## YOUR INSTRUCTIONS
Output, word for word, every line from the line with "## F-statistic: 2.055e+07" through the final line of the data below.

Records drawn from a dataset
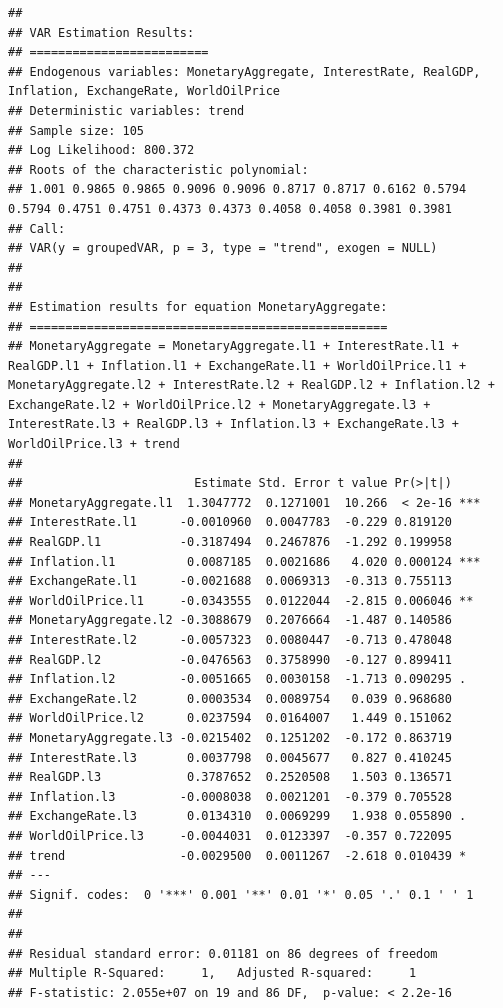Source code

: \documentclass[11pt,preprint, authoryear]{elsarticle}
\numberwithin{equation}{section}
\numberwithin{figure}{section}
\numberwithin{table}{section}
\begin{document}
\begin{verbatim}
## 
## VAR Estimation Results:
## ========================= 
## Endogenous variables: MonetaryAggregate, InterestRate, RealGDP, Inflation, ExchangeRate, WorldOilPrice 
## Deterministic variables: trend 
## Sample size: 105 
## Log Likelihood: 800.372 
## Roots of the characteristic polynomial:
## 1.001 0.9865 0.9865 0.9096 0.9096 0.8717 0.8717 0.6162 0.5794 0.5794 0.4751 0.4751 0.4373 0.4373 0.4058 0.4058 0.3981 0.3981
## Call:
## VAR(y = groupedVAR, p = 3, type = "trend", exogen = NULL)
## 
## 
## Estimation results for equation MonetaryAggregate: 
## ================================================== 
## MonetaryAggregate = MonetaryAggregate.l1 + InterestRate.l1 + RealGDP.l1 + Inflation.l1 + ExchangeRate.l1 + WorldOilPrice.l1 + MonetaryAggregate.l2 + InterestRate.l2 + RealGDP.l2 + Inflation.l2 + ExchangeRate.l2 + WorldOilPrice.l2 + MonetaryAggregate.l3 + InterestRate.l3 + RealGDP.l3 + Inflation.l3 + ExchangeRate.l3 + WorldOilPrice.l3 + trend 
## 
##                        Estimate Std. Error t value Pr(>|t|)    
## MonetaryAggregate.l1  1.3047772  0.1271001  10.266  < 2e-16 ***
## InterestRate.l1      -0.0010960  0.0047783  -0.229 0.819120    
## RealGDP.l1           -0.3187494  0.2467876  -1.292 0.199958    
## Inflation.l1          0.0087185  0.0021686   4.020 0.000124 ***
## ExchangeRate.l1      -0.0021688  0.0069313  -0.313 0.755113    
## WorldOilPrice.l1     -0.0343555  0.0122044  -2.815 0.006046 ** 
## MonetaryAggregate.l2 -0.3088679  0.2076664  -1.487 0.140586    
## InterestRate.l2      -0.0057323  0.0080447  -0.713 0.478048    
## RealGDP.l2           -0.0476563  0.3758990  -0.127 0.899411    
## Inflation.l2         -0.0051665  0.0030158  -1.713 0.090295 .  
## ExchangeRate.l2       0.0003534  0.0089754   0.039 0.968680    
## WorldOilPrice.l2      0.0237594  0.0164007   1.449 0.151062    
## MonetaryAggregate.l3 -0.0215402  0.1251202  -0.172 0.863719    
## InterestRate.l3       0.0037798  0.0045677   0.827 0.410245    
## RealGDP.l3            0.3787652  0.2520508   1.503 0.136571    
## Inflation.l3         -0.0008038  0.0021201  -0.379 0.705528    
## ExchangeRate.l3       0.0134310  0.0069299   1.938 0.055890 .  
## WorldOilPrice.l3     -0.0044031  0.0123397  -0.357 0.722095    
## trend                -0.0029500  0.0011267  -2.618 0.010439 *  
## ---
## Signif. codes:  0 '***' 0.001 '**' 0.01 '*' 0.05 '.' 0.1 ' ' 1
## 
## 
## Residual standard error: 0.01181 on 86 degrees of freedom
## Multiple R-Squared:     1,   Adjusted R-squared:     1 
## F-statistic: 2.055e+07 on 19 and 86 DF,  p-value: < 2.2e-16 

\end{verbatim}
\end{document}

## COMPLETED TASK
## F-statistic: 2.055e+07 on 19 and 86 DF,  p-value: < 2.2e-16 

\end{verbatim}
\end{document}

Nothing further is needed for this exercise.